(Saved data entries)
● ● ● ●

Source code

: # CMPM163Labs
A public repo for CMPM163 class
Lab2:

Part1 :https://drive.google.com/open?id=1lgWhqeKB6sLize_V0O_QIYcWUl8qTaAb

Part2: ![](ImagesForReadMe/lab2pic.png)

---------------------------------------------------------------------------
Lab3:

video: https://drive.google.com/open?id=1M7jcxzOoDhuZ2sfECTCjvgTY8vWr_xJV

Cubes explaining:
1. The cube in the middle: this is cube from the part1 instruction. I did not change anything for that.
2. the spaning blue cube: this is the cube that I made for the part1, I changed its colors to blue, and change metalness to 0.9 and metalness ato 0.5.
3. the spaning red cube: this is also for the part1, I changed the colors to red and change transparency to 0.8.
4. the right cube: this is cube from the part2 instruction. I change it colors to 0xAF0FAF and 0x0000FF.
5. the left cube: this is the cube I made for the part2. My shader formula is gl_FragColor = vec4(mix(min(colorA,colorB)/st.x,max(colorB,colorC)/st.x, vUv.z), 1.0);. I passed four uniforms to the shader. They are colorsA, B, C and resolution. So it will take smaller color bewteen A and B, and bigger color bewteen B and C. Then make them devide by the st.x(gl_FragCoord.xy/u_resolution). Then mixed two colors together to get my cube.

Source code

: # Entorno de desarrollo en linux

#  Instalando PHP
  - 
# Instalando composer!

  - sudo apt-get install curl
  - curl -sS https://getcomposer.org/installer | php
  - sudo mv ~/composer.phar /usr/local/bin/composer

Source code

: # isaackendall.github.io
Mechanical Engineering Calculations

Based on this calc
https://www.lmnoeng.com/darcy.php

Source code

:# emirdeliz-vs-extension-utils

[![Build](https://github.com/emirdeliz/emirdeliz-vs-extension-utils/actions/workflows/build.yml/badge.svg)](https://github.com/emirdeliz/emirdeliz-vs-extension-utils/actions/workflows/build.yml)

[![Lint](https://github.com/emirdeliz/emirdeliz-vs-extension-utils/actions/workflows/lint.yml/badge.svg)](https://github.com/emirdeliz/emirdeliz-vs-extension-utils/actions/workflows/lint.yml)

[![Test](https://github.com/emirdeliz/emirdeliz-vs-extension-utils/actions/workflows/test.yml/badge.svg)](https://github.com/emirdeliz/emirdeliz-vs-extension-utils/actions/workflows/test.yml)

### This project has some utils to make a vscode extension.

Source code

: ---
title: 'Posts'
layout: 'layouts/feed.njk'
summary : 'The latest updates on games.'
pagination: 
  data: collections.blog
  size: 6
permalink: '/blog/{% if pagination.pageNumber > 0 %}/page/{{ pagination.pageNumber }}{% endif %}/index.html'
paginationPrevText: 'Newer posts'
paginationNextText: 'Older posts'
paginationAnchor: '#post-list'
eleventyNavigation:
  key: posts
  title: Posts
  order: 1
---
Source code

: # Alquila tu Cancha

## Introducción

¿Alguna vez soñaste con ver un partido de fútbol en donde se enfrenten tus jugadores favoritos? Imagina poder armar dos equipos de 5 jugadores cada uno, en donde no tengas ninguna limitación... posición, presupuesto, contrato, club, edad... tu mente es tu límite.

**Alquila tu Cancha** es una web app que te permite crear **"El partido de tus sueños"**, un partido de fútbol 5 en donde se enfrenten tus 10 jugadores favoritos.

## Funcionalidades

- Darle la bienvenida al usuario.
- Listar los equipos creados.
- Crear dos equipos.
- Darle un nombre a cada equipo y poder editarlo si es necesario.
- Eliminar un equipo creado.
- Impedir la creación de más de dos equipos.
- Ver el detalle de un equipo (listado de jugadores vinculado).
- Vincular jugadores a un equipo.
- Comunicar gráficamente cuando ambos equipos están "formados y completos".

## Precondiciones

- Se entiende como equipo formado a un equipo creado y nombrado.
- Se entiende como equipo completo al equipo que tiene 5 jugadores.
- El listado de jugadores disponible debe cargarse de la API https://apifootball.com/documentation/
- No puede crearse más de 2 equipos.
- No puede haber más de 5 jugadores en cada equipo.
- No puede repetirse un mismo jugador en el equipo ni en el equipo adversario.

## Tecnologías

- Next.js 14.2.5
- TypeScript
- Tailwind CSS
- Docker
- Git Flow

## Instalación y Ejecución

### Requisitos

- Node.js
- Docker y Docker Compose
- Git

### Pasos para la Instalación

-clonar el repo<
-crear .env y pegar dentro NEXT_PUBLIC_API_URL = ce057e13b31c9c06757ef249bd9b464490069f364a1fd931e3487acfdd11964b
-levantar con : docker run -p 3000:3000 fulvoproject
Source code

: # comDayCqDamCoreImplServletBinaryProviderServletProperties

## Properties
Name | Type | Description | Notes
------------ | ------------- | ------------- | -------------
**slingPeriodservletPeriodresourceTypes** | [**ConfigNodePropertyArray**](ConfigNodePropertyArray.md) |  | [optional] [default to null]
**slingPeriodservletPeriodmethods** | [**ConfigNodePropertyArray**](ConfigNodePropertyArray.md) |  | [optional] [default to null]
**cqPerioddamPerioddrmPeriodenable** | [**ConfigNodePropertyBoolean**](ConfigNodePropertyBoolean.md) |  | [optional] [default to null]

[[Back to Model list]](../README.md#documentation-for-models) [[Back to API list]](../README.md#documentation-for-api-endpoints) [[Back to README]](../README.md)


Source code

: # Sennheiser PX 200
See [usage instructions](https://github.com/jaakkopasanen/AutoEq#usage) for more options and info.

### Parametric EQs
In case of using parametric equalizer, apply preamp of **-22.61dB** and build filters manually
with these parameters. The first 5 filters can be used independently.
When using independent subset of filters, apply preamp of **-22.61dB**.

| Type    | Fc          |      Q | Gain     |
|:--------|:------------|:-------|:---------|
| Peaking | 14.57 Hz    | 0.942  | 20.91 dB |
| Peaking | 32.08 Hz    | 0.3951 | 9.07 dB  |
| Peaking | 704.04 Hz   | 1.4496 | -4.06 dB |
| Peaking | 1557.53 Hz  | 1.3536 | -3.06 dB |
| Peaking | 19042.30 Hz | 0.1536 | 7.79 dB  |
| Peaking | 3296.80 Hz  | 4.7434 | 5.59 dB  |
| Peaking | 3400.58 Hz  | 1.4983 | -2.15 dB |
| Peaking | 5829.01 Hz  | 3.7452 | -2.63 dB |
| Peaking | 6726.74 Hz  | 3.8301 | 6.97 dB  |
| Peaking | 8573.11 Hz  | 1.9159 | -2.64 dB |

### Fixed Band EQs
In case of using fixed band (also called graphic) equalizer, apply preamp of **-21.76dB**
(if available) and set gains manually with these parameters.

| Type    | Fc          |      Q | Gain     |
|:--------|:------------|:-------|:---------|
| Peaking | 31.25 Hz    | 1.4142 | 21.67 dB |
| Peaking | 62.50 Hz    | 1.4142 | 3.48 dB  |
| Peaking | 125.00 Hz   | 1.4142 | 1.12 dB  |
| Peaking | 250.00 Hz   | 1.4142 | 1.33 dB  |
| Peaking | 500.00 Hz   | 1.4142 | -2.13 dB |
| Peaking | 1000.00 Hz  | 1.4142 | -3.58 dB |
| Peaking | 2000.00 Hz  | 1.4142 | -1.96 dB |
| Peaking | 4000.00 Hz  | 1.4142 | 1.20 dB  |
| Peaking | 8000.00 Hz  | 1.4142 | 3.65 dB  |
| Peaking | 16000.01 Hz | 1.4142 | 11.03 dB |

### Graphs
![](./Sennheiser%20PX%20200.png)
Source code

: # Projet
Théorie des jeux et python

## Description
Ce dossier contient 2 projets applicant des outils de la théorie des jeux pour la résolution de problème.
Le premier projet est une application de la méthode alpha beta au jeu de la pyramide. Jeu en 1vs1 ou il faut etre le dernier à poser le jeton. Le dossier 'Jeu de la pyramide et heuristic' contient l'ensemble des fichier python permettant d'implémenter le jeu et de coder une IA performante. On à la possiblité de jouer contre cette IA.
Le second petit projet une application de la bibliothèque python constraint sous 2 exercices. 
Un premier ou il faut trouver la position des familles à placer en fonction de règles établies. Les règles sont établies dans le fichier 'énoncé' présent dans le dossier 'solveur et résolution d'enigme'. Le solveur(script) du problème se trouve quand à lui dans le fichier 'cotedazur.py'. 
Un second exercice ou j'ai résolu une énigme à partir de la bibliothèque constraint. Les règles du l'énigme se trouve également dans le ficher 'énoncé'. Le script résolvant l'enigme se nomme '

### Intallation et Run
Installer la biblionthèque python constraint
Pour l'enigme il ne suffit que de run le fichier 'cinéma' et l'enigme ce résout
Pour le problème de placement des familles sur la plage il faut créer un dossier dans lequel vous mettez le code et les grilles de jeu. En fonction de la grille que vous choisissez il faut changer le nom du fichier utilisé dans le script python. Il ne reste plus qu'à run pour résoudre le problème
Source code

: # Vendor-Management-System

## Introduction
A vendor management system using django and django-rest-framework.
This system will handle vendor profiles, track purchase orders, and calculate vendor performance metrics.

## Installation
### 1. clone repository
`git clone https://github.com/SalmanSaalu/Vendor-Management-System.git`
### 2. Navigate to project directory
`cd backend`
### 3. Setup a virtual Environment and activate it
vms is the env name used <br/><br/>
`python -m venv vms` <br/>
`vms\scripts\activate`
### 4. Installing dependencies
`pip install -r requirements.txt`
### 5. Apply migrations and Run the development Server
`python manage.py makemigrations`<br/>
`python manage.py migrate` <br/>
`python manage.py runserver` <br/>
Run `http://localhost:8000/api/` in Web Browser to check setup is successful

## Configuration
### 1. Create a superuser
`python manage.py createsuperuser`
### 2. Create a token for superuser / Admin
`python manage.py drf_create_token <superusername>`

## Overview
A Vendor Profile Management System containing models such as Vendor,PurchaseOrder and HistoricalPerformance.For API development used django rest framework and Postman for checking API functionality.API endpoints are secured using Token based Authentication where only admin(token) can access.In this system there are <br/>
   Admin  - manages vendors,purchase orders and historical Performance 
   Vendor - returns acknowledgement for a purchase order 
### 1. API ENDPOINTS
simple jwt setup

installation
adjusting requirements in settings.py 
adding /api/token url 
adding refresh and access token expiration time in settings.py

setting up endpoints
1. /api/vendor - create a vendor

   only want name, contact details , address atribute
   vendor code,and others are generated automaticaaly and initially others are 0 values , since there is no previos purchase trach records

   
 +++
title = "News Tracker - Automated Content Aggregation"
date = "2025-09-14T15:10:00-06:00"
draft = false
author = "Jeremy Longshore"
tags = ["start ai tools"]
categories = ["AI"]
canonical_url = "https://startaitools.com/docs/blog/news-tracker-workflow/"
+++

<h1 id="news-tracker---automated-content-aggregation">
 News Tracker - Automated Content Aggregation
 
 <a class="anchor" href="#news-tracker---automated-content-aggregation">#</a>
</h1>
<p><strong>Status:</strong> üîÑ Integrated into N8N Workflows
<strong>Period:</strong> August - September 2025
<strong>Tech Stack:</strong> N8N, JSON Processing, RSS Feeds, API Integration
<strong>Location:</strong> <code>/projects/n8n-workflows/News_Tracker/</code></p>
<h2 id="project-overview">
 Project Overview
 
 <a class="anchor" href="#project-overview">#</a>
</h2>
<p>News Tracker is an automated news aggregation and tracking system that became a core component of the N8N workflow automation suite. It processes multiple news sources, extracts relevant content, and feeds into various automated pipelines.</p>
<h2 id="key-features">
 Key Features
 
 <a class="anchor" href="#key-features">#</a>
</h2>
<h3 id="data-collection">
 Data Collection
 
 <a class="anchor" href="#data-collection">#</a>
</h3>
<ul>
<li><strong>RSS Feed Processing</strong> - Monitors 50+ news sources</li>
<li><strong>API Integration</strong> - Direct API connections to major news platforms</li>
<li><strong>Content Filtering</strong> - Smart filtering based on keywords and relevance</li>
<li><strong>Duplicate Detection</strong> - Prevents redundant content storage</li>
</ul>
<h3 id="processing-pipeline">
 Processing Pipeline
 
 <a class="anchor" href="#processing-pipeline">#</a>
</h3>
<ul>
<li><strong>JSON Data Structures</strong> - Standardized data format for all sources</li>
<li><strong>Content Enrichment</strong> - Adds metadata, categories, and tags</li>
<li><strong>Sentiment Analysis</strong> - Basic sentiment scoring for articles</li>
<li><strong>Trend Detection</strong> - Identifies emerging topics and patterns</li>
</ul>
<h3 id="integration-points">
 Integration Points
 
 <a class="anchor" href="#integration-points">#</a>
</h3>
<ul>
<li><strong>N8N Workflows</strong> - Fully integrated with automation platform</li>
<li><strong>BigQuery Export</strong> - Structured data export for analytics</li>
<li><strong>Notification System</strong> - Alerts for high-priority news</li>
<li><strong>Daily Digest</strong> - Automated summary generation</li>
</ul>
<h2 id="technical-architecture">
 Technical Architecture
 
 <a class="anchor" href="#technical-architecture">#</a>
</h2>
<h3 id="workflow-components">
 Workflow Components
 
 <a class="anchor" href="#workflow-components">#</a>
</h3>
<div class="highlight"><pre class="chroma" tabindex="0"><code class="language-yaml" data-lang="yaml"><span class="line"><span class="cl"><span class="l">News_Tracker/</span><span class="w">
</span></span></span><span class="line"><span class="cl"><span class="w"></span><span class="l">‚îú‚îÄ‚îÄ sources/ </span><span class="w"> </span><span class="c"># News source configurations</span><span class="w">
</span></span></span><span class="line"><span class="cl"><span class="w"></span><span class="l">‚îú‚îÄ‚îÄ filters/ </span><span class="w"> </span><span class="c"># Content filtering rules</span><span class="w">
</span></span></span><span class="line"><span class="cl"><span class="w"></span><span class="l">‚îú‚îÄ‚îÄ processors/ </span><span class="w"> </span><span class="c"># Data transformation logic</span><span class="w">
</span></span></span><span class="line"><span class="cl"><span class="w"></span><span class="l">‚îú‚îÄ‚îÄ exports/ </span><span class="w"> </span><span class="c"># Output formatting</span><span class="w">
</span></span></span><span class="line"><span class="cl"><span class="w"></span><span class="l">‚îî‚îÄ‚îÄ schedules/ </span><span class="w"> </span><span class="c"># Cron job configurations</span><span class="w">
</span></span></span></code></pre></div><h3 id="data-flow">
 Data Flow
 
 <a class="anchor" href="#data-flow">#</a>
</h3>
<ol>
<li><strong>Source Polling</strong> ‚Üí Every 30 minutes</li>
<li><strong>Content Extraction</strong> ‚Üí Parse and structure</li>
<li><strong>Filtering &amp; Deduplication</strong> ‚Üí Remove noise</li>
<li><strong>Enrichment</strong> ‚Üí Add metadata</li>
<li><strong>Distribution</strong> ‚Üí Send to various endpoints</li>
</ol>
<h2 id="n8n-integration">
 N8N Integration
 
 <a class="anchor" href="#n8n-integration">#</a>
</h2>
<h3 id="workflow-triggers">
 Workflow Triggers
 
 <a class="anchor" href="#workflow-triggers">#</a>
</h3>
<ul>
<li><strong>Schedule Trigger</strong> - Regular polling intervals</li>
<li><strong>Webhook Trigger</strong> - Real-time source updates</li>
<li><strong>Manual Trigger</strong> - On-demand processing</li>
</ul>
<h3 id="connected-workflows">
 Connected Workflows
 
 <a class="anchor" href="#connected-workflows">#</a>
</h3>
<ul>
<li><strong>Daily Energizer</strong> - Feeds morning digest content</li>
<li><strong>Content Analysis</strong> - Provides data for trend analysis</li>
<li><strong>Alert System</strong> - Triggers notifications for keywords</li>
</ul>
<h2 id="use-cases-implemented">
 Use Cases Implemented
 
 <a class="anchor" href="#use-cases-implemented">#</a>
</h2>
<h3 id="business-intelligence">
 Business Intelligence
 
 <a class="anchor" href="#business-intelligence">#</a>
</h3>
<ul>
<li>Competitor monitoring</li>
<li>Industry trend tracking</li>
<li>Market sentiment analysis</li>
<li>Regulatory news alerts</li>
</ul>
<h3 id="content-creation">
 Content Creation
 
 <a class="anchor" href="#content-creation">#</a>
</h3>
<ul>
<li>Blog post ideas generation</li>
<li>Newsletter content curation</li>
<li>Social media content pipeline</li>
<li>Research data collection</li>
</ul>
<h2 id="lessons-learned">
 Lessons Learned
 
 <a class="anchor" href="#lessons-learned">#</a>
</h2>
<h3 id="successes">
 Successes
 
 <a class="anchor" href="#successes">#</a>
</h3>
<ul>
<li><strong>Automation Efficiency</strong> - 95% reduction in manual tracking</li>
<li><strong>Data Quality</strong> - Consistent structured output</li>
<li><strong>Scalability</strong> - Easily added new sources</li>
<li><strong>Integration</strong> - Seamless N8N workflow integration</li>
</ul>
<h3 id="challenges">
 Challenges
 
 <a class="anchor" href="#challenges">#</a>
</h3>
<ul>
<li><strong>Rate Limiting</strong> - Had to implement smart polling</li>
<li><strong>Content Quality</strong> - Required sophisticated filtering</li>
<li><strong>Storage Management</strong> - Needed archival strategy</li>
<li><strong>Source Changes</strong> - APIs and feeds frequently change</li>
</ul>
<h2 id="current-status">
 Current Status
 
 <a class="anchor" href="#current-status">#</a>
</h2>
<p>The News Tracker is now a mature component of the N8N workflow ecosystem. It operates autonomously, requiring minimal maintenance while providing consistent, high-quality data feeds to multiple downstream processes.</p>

● ● ● ●

## PROMPT
Reproduce each line above that contains "metadata".

## EXERCISE ANSWER
<li><strong>Content Enrichment</strong> - Adds metadata, categories, and tags</li>
<li><strong>Enrichment</strong> ‚Üí Add metadata</li>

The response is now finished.